Where to begin? What could I blog about, what would interest current and new readers…how bout a good ol’ existential crisis? Woop!
Being raised within a religious environment has its perks. Structure, moral teachings, respectful values, etc. (Just so y’all are clear on this, I’m not bashing religion in any way, simply expressing my own experiences and consequent viewpoints.) I don’t know what sort of human I would have turned out to be if I had not been raised with religion (though that’s a conversation for another time, as I’m supremely fascinated by “what ifs”). Doesn’t matter at this point in my life – I am who I am based off the people and environments that were placed in my path. Voila, you got yourself a small-statured Russian Jew, with a lot of sass and a curiosity for new things! And herein lies my crisis.
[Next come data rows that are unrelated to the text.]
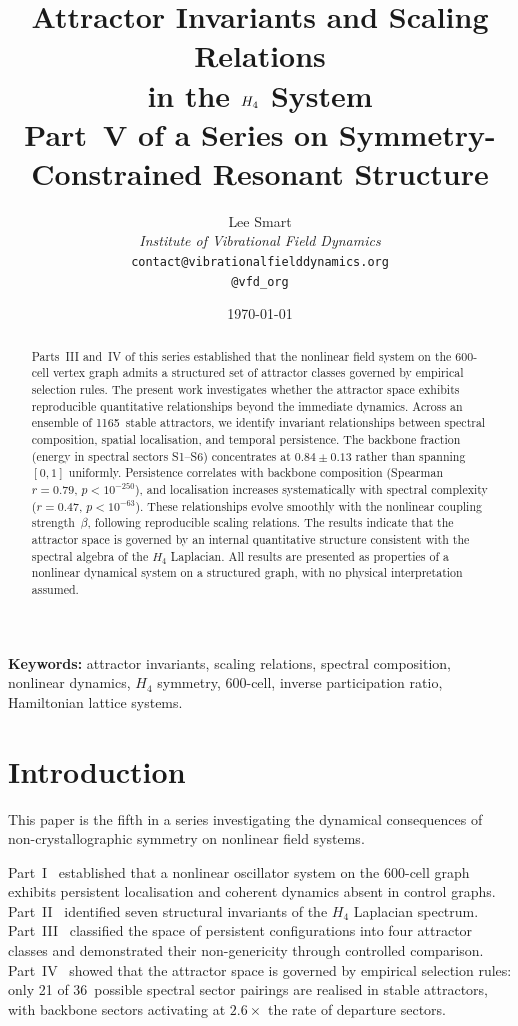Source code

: \documentclass[12pt,a4paper]{article}
\title{%
  \textbf{Attractor Invariants and Scaling Relations\\
  in the $\Hfour$ System}\\[6pt]
  \large Part~V of a Series on Symmetry-Constrained Resonant Structure%
}
\author{%
  Lee Smart\\[4pt]
  \textit{Institute of Vibrational Field Dynamics}\\[2pt]
  \texttt{contact@vibrationalfielddynamics.org}\\[2pt]
  \texttt{@vfd\_org}%
}
\date{\today}
\newcommand{\Hfour}{H_4}
\begin{document}
\maketitle
\thispagestyle{empty}

\begin{abstract}
Parts~III and~IV of this series established that the nonlinear field
system on the 600-cell vertex graph admits a structured set of
attractor classes governed by empirical selection rules.  The present
work investigates whether the attractor space exhibits reproducible
quantitative relationships beyond the immediate dynamics.  Across an
ensemble of 1165~stable attractors, we identify invariant
relationships between spectral composition, spatial localisation, and
temporal persistence.  The backbone fraction (energy in spectral
sectors S1--S6) concentrates at $0.84 \pm 0.13$ rather than spanning
$[0,1]$ uniformly.  Persistence correlates with backbone composition
(Spearman $r = 0.79$, $p < 10^{-250}$), and localisation increases
systematically with spectral complexity ($r = 0.47$,
$p < 10^{-63}$).  These relationships evolve smoothly with the
nonlinear coupling strength~$\beta$, following reproducible scaling
relations.  The results indicate that the attractor space is governed
by an internal quantitative structure consistent with the spectral
algebra of the $\Hfour$ Laplacian.  All results are presented as
properties of a nonlinear dynamical system on a structured graph,
with no physical interpretation assumed.
\end{abstract}

\vspace{1em}
\noindent\textbf{Keywords:}
attractor invariants, scaling relations, spectral composition,
nonlinear dynamics, $\Hfour$ symmetry, 600-cell, inverse participation
ratio, Hamiltonian lattice systems.

\newpage
\tableofcontents
\newpage


\section{Introduction}\label{sec:intro}

This paper is the fifth in a series investigating the dynamical
consequences of non-crystallographic symmetry on nonlinear field
systems.

Part~I~\cite{paper1} established that a nonlinear oscillator system
on the 600-cell graph exhibits persistent localisation and coherent
dynamics absent in control graphs.  Part~II~\cite{paper2} identified
seven structural invariants of the $\Hfour$ Laplacian spectrum.
Part~III~\cite{paper3} classified the space of persistent
configurations into four attractor classes and demonstrated their
non-genericity through controlled comparison.
Part~IV~\cite{paper4} showed that the attractor space is governed by
empirical selection rules: only 21 of 36~possible spectral sector
pairings are realised in stable attractors, with backbone sectors
activating at $2.6\times$ the rate of departure sectors.
\end{document}
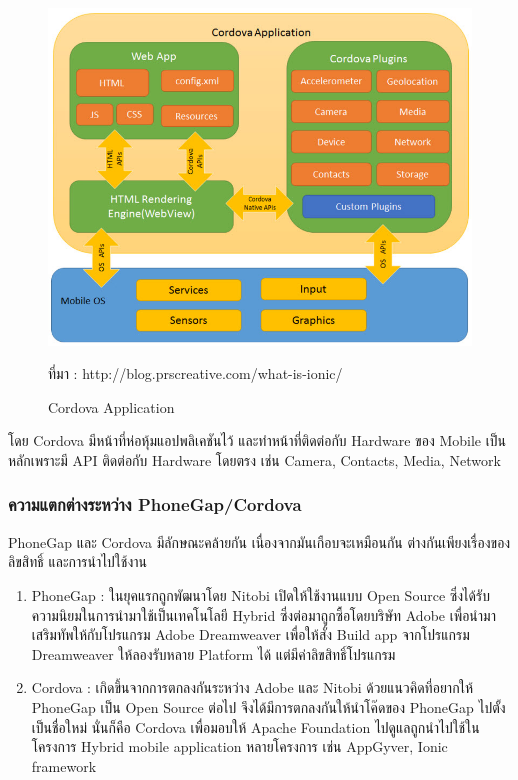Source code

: 		\begin{figure}[H]
			\centering
			\includegraphics[width=0.8\columnwidth]{Figures/2/ionic2}
			\caption{Cordova Application}{ที่มา : http://blog.prscreative.com/what-is-ionic/}
			\label{Fig:ionic1}
		\end{figure}

		โดย Cordova มีหน้าที่ห่อหุ้มแอปพลิเคชันไว้ และทำหน้าที่ติดต่อกับ Hardware ของ Mobile เป็นหลักเพราะมี API ติดต่อกับ Hardware โดยตรง เช่น Camera, Contacts, Media, Network
		
		\subsubsection{ความแตกต่างระหว่าง PhoneGap/Cordova} 
		PhoneGap และ Cordova มีลักษณะคล้ายกัน เนื่องจากมันเกือบจะเหมือนกัน ต่างกันเพียงเรื่องของลิขสิทธิ์ และการนำไปใช้งาน

		\begin{enumerate}[label=\arabic*)]
		\item PhoneGap : ในยุคแรกถูกพัฒนาโดย Nitobi เปิดให้ใช้งานแบบ Open Source ซึ่งได้รับความนิยมในการนำมาใช้เป็นเทคโนโลยี Hybrid ซึ่งต่อมาถูกซื้อโดยบริษัท Adobe เพื่อนำมาเสริมทัพให้กับโปรแกรม Adobe Dreamweaver เพื่อให้สั่ง Build app จากโปรแกรม Dreamweaver ให้ลองรับหลาย Platform ได้ แต่มีค่าลิขสิทธิ์โปรแกรม
		\item Cordova : เกิดขึ้นจากการตกลงกันระหว่าง Adobe และ Nitobi ด้วยแนวคิดที่อยากให้ PhoneGap เป็น Open Source ต่อไป จึงได้มีการตกลงกันให้นำโค๊ดของ PhoneGap ไปตั้งเป็นชื่อใหม่ นั่นก็คือ Cordova เพื่อมอบให้ Apache Foundation ไปดูแลถูกนำไปใช้ในโครงการ Hybrid mobile application หลายโครงการ เช่น AppGyver, Ionic framework
		\end{enumerate}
Ah, and my mantra should come into play here as well: “Don’t tell me what to do” (Though as I may have mentioned before, it’s usually said in jest. But I totally mean it anyway). Having been raised within this sheltered and closed structure, and being told that other cultures and religions have it wrong, as well as being subjected to strict dress codes and religious principles…well, eventually my mind paused and asked itself, “Why am I doing this?”
Many, many youngins (and oldins) have experienced this at some point or another in their lives. The “Why am I here?” or the “Why am I pursuing this career?” or “Am I doing this because I want to or because I’ve been told my entire life that it’s the right thing to do?” And since I have an insatiable thirst for knowledge, once I left that aforementioned religious bubble and entered the secular world, I began to realize that there is an infinite amount of things to be seen and heard and experienced (in the interest of honesty, the amount of things is probably finite. But it seems infinite, k?), and that perhaps my things aren’t completely right. That is, for me. Am I making any sense?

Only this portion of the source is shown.